All together now: “Unexpectedly!”

As usual, everything that liberals touch they turn to crap.

People really do need to understand a simple idea: “Good” schools and “good” teachers are good because of their clientele. “Good” schools are good because of who they let in and keep out. That isn’t to say all teachers are competent, but there are a lot of places a competent teacher cannot succeed and a lot of places where an incompetent teacher can.
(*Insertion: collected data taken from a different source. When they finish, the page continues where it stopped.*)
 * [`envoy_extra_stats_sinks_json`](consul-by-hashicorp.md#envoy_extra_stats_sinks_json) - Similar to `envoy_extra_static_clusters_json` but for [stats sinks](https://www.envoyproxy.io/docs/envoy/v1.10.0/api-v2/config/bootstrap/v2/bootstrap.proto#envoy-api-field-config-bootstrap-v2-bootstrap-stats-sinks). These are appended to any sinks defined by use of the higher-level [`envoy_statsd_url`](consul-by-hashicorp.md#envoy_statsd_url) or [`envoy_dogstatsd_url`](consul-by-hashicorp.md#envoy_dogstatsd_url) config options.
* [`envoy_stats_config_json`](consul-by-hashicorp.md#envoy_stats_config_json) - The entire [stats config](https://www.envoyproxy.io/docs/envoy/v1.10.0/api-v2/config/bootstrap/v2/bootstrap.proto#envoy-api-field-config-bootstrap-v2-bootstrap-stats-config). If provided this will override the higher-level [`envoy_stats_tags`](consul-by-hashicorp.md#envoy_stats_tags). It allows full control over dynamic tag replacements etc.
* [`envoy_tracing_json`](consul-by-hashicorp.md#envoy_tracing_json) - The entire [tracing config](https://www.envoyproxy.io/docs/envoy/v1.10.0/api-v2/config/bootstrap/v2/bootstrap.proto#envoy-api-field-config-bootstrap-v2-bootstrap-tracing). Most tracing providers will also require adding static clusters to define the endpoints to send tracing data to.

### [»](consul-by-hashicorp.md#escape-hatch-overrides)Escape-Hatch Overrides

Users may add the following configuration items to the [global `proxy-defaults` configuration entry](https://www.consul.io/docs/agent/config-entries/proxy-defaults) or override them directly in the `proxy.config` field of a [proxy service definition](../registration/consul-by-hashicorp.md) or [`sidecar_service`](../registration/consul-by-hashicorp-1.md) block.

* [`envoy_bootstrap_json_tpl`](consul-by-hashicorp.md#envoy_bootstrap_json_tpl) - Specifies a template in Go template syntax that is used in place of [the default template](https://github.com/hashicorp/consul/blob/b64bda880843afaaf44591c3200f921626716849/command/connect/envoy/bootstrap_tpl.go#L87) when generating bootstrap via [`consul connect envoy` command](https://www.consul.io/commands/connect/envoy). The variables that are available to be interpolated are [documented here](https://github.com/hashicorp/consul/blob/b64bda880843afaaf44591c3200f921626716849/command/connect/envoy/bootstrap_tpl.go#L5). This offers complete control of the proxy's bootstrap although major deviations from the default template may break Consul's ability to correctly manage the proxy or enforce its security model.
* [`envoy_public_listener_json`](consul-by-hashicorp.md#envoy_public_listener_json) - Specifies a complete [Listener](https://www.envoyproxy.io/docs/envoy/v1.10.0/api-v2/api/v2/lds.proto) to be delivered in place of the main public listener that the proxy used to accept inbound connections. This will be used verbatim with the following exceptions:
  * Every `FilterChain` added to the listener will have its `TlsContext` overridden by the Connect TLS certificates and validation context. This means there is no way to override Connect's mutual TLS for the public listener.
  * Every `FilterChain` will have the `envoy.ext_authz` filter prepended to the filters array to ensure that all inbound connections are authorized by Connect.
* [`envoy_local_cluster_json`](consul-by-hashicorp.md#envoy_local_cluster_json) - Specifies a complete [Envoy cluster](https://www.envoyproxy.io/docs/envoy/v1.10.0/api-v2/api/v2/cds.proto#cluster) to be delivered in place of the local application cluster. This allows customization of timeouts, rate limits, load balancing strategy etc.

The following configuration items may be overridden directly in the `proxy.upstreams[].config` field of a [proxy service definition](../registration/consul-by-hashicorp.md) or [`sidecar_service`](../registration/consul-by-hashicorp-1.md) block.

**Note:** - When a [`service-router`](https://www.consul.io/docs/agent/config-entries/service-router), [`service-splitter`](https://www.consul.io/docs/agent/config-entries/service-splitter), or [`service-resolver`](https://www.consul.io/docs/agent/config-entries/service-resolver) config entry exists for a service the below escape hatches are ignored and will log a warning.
    kyrrat in reply to Dathurtz. | May 29, 2022 at 12:23 pm

    It’s not quite as simple as that. A ‘good’ College Prep school does tend to assume readiness for AP classes, which is why they usually test for entrance. A ‘good’ lower tier but still college preporatory school (that does not adverstise as College Prep) has a large number of AP readiness classes that ‘get you to the level to take those AP courses’. I suspect Lowell is among the first not the second. Nothing wrong with that, but it does mean the teachers syllabi are for ‘hit the ground running’ students.

      Dathurtz in reply to kyrrat. | May 29, 2022 at 1:59 pm

      I know it is more complicated. Those tests to “ensure” a certain state of readiness do an absolutely fantastic job of weeding out students that can’t keep up. That is, after all, the point.
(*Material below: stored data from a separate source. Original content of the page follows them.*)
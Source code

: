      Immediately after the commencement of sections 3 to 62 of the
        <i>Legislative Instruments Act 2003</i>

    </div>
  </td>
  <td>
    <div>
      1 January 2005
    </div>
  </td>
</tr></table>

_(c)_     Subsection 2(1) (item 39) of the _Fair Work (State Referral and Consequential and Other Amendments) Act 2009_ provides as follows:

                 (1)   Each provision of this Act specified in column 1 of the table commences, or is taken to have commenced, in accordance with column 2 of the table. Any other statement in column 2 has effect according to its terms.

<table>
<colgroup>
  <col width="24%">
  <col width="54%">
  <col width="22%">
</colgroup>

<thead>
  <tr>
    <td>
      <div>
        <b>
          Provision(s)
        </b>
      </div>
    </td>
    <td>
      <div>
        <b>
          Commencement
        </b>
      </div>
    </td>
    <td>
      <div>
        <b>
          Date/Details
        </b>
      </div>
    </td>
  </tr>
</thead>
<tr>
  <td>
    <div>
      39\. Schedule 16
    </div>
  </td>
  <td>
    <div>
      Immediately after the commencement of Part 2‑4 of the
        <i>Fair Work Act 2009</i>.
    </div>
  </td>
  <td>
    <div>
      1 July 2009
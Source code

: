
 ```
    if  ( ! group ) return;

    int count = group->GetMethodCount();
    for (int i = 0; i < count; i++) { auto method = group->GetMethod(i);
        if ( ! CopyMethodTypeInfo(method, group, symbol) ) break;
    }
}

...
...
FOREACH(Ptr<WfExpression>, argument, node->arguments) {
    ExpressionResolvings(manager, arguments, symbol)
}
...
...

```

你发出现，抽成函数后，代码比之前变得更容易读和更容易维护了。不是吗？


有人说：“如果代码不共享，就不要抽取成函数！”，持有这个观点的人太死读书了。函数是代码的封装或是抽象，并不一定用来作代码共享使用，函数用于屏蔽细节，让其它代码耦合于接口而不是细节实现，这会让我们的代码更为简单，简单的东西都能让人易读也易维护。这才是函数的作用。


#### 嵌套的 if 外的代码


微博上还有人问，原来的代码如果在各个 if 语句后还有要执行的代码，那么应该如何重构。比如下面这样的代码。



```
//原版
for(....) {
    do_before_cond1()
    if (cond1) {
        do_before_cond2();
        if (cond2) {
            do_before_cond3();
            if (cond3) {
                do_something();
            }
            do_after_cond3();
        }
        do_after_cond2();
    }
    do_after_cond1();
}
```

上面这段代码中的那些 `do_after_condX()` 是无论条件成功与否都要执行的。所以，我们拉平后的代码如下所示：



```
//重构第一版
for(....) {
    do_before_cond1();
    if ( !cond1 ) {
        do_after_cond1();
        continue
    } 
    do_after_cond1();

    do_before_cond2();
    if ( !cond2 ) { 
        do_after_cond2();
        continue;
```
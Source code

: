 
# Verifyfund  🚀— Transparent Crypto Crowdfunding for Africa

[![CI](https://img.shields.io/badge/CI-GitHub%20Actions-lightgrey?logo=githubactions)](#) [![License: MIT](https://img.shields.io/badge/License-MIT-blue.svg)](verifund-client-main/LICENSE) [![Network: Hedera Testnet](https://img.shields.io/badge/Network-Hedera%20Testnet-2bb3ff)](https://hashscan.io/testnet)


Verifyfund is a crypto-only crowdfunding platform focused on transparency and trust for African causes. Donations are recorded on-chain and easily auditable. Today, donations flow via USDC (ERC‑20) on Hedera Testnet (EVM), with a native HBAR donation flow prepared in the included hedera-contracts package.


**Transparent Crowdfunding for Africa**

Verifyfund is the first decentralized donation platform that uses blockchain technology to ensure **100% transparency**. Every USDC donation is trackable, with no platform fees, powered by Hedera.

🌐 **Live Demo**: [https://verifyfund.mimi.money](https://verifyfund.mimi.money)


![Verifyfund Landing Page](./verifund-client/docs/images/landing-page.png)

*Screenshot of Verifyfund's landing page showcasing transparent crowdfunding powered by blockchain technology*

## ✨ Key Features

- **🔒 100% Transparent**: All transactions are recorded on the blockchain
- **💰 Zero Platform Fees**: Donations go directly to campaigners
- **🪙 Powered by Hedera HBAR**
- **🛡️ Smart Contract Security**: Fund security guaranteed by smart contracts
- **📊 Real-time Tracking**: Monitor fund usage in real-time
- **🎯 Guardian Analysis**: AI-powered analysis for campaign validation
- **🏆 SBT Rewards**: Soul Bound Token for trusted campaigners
      That is how selective schools get good test scores or various other bragging rights. We run into a real problem, however, when we hold up those schools as examples because most schools cannot use the most powerful tool used by those schools.

Everyone is equal all you get is mediocrity

Academic mismatch ain’t a theory.

In other news, last year’s champion ${SPORT} team decided to recruit this year’s team by lottery instead of by ability; amazingly, they came bottom of the league in this year’s tournament.
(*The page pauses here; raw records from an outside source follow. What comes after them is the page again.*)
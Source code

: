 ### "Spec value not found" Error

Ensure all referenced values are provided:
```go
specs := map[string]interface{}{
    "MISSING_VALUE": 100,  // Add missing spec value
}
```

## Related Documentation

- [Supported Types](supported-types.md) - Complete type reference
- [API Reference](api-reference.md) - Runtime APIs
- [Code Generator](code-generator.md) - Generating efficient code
I suspect that a disproportionate number of minority students are getting D’s and F’s. Given that the school district won’t admit that their lottery system is the reason that so many students are failing, they will have to force “equity” in some other way.

They will likely give teachers new rules for giving grades, where part of teachers’ evaluations depends on how many failing grades they give. Or, they might just stop giving grades at all. That would achieve “equity.”

So in other words in the Democrat world, this has been a success.

I’m surprised they kept up their grading standards. Good for them.

That’ll change.

    Dathurtz in reply to Rabel. | May 29, 2022 at 3:07 pm

    I would bet this is after a bit of relaxed rigor. They would have prepped for this change.

Every student in the public schools deserves a “good” education, i.e., an education tailored to their abilities and needs.

High quality magnet schools allow academically talented students to excel. There is nothing wrong with that. Students not admitted to such school have no reason for complaint, but rather their parents should focus upon whether they are getting a good education at their own school. If the answer is “no”, then fix the problem rather than falsely claiming that it is attributable to “systemic racism.”

    Dathurtz in reply to lawgrad. | May 29, 2022 at 4:16 pm

    Preach it. It is wrong to hold the brighter/quicker students back. It is wrong to advance students beyond their ability so that they have little choice but to fail.

    I typically agree with you, lawgrad, but on the first statement here, I do not. Public education is not a tutorial service (where it IS possible to cater to individuals at their level, etc.). There must be standards and set academic goals at each grade level, and if some students can’t meet those standards and goals, there have long been remedial courses available to help get them up to speed. If they still cannot meet them, there are (or at least were) paths they could take, such as those for the learning disabled. No, Virginia, not every student can be Einstein if only they had [fill in the blank].

    This crazy idea that teachers can teach 30-35 students on an individual, catered basis is what got us into this mess by first dragging us down to “teaching to the middle” (and it was all downhill from there). Education has become such a touchy-feely mess, absorbed somehow by our side, that I really wonder if we can ever claw our way back.

What does “disproportinate number’ mean? If you take the standardized test score, did they accurtely predict the grade point averages of the students, that is did students with As have the high test scores while students who got D and F have lower test scores? If so,, there was no racial disparity and no “equity” issue.

    Dathurtz in reply to lawgrad. | May 29, 2022 at 4:18 pm

    You will find that educrats have little ability to calculate statistics nor have they the ability to derive meaning from them once another person does the calculation.

CapeBuffalo | May 29, 2022 at 4:09 pm

Two things come to mind. First, these SF educrats have pointed to European Socialism as their ideal governing system while conveniently ignoring the fact that most European countries have merit based secondary schools.
Second, this new SF system is racist, just as is the Ivy League, in that it is designed to exclude Asians.

Just outlaw D’s and F’s.
Problem solved.

In other SF news, the city is removing the title “chief” from previously described positions… in deference to Native Americans. How quaint as “chief” derives from French. Highest ranking Indians (I can say that!) in the French regions of North America were called “Sachem”. So in French the referred equivalent was “Chief”. If you watch “The Last of the Mohicans”, Hawkeye goes before the Huron leader referred to as “Sachem”. So, out of ignorance we see stupidity. We have to endure these idiots.

healthguyfsu | May 30, 2022 at 5:52 am

They will probably just “cure” this with grade inflation.

The school’s name should be changed to “Harrison Bergeron High School,” in honor of the Kurt Vonnegut story whose plot so presciently predicted all of this corrosive “equity” insanity being installed by Dumb-o-crats.

What is that great line from The Incredibles? Dash says “When everybody is special, nobody it.”